- Exercise -
Determine how many lines below contain the word "sont", then state only that figure.

--- Data for this task Enclosed Below ---

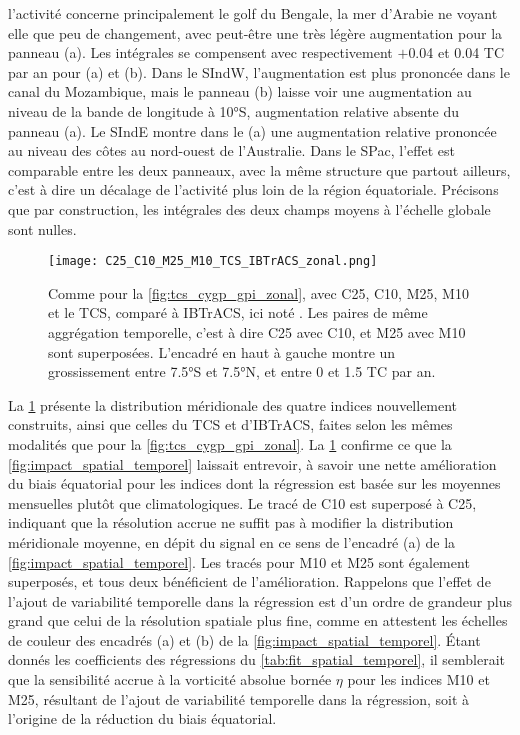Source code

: \documentclass[../main.tex]{subfiles}
\begin{document}
l'activité concerne principalement le golf du Bengale, la mer d'Arabie ne voyant elle que peu de changement, avec peut-être une très légère augmentation pour la
panneau (a). Les intégrales se compensent avec respectivement $+$\num{0.04} et \num{0.04} TC par an pour (a) et (b). Dans le SIndW, l'augmentation est plus
prononcée dans le canal du Mozambique, mais le panneau (b) laisse voir une augmentation au niveau de la bande de longitude à \ang{10}S, augmentation relative
absente du panneau (a). Le SIndE montre dans le (a) une augmentation relative prononcée au niveau des côtes au nord-ouest de l'Australie. Dans le SPac, l'effet
est comparable entre les deux panneaux, avec la même structure que partout ailleurs, c'est à dire un décalage de l'activité plus loin de la région équatoriale.
Précisons que par construction, les intégrales des deux champs moyens à l'échelle globale sont nulles.

\begin{figure}[htb]
    \centering
    \texttt{[image: C25\_C10\_M25\_M10\_TCS\_IBTrACS\_zonal.png]}
    \caption{Comme pour la \cref{fig:tcs_cygp_gpi_zonal}, avec C25, C10, M25, M10 et le TCS, comparé à IBTrACS, ici noté . Les paires de même
    aggrégation temporelle, c'est à dire C25 avec C10, et M25 avec M10 sont superposées. L'encadré en haut à gauche montre un grossissement entre \ang{7.5}S et
    \ang{7.5}N, et entre 0 et \num{1.5} TC par an.}
    \label{fig:my_fit_meridional}
\end{figure}

La \cref{fig:my_fit_meridional} présente la distribution méridionale des quatre indices nouvellement construits, ainsi que celles du TCS et d'IBTrACS, faites selon
les mêmes modalités que pour la \cref{fig:tcs_cygp_gpi_zonal}. La \cref{fig:my_fit_meridional} confirme ce que la \cref{fig:impact_spatial_temporel} laissait
entrevoir, à savoir une nette amélioration du biais équatorial pour les indices dont la régression est basée sur les moyennes mensuelles plutôt que
climatologiques. Le tracé de C10 est superposé à C25, indiquant que la résolution accrue ne suffit pas à modifier la distribution méridionale moyenne, en dépit
du signal en ce sens de l'encadré (a) de la \cref{fig:impact_spatial_temporel}. Les tracés pour M10 et M25 sont également superposés, et tous deux bénéficient
de l'amélioration. Rappelons que l'effet de l'ajout de variabilité temporelle dans la régression est d'un ordre de grandeur plus grand que celui de la
résolution spatiale plus fine, comme en attestent les échelles de couleur des encadrés (a) et (b) de la \cref{fig:impact_spatial_temporel}. Étant donnés les
coefficients des régressions du \cref{tab:fit_spatial_temporel}, il semblerait que la sensibilité accrue à la vorticité absolue bornée $\eta$ pour les indices
M10 et M25, résultant de l'ajout de variabilité temporelle dans la régression, soit à l'origine de la réduction du biais équatorial.
\end{document}
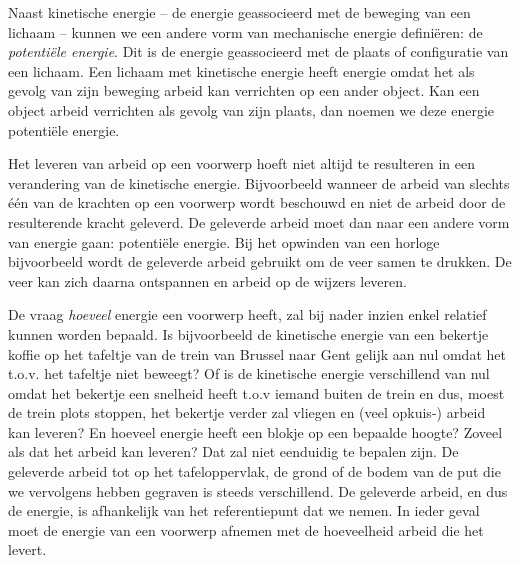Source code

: \documentclass{ximera}
\begin{document}
	\author{Bart Lambregs}



	Naast kinetische energie -- de energie geassocieerd met de beweging van een lichaam -- kunnen we een andere vorm van mechanische energie definiëren: de \textit{potentiële energie}. Dit is de energie geassocieerd met de plaats of configuratie van een lichaam. Een lichaam met kinetische energie heeft energie omdat het als gevolg van zijn beweging arbeid kan verrichten op een ander object. Kan een object arbeid verrichten als gevolg van zijn plaats, dan noemen we deze energie potentiële energie.
	
	Het leveren van arbeid op een voorwerp hoeft niet altijd te resulteren in een verandering van de kinetische energie. Bijvoorbeeld wanneer de arbeid van slechts \'e\'en van de krachten op een voorwerp wordt beschouwd en niet de arbeid door de resulterende kracht geleverd. De geleverde arbeid moet dan naar een andere vorm van energie gaan: potentiële energie. Bij het opwinden van een horloge bijvoorbeeld wordt de geleverde arbeid gebruikt om de veer samen te drukken. De veer kan zich daarna ontspannen en arbeid op de wijzers leveren.
	
	De vraag \textit{hoeveel} energie een voorwerp heeft, zal bij nader inzien enkel relatief kunnen worden bepaald. Is bijvoorbeeld de kinetische energie van een bekertje koffie op het tafeltje van de trein van Brussel naar Gent gelijk aan nul omdat het t.o.v. het tafeltje niet beweegt? Of is de kinetische energie verschillend van nul omdat het bekertje een snelheid heeft t.o.v iemand buiten de trein en dus, moest de trein plots stoppen, het bekertje verder zal vliegen en (veel opkuis-) arbeid kan leveren? En hoeveel energie heeft een blokje op een bepaalde hoogte? Zoveel als dat het arbeid kan leveren? Dat zal niet eenduidig te bepalen zijn. De geleverde arbeid tot op het tafeloppervlak, de grond of de bodem van de put die we vervolgens hebben gegraven is steeds verschillend. De geleverde arbeid, en dus de energie, is afhankelijk van het referentiepunt dat we nemen. In ieder geval moet de energie van een voorwerp afnemen met de hoeveelheid arbeid die het levert.
	
	
\end{document}
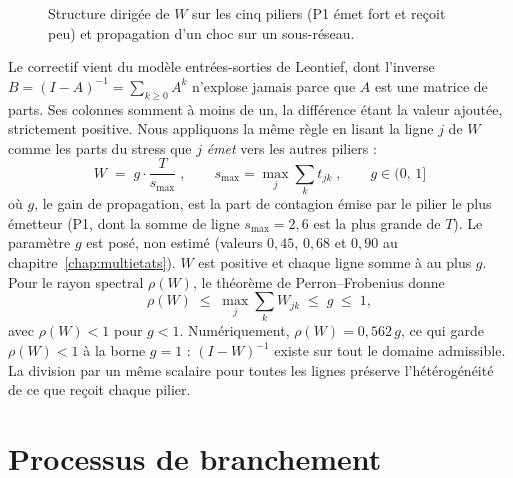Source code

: \begin{figure}[H]\centering
{}
\caption{Structure dirigée de $W$ sur les cinq piliers (P1 émet fort et reçoit peu) et
propagation d'un choc sur un sous-réseau.}
\label{fig:reseau-W}
\end{figure}

Le correctif vient du modèle entrées-sorties de Leontief, dont l'inverse
$B=(I-A)^{-1}=\sum_{k\ge0}A^k$ n'explose jamais parce que $A$ est une matrice de parts. Ses
colonnes somment à moins de un, la différence étant la valeur ajoutée, strictement positive.
Nous appliquons la même règle en lisant la ligne $j$ de $W$ comme les parts du stress que $j$
\emph{émet} vers les autres piliers :
\begin{equation}
\label{eq:norm}
\boxed{\;W \;=\; g \cdot \frac{T}{s_{\max}}\;,
\qquad s_{\max}=\max_j \sum_k t_{jk}\;,\qquad g \in (0,\,1]\;}
\end{equation}
où $g$, le gain de propagation, est la part de contagion émise par le pilier le plus émetteur (P1, dont la somme de ligne $s_{\max}=2{,}6$ est la plus grande de $T$).
Le paramètre $g$ est posé, non estimé (valeurs $0{,}45$, $0{,}68$ et $0{,}90$ au
chapitre~\ref{chap:multietats}). $W$ est positive et chaque ligne somme à
au plus $g$. Pour le rayon spectral $\rho(W)$, le théorème de Perron--Frobenius donne
\begin{equation}
\rho(W)\;\le\;\max_j\sum_k W_{jk}\;\le\;g\;\le\;1,
\end{equation}
avec $\rho(W)<1$ pour $g<1$. Numériquement, $\rho(W)=0{,}562\,g$, ce qui garde $\rho(W)<1$ à la borne
$g=1$ : $(I-W)^{-1}$ existe sur tout le domaine admissible. La
division par un même scalaire pour toutes les lignes préserve l'hétérogénéité de ce que reçoit
chaque pilier.


\section{Processus de branchement}
\label{sec:branch}


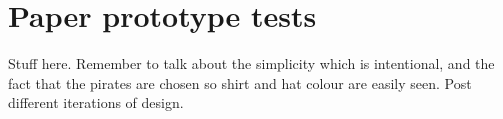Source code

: \chapter{Paper prototype tests}\label{ch:visualDesign}
Stuff here.
Remember to talk about the simplicity which is intentional, and the fact that the pirates are chosen so shirt and hat colour are easily seen. Post different iterations of design.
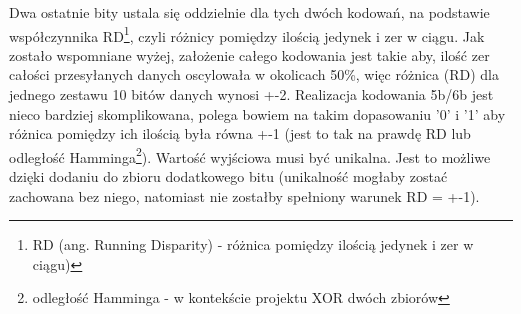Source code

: \documentclass{BscUS}
\begin{document}
Dwa ostatnie bity ustala się oddzielnie dla tych dwóch kodowań, na podstawie współczynnika RD\footnote{RD (ang. Running Disparity) - różnica pomiędzy ilością jedynek i zer w ciągu)}, czyli różnicy pomiędzy ilością jedynek i zer w ciągu. Jak zostało wspomniane wyżej, założenie całego kodowania jest takie aby, ilość zer całości przesyłanych danych oscylowała w okolicach 50\%, więc różnica (RD) dla jednego zestawu 10 bitów danych wynosi +-2.
\newline
\indent Realizacja kodowania 5b/6b jest nieco bardziej skomplikowana, polega bowiem na takim dopasowaniu '0' i '1' aby różnica pomiędzy ich ilością była równa +-1 (jest to tak na prawdę RD lub odległość Hamminga\footnote{odległość Hamminga - w kontekście projektu XOR dwóch zbiorów}). Wartość wyjściowa musi być unikalna. Jest to możliwe dzięki dodaniu do zbioru dodatkowego bitu (unikalność mogłaby zostać zachowana bez niego, natomiast nie zostałby spełniony warunek RD = +-1).
\newline
\iffalse 
\end{document}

--- End of Enclosed Data for this task ---

- Task solution -
3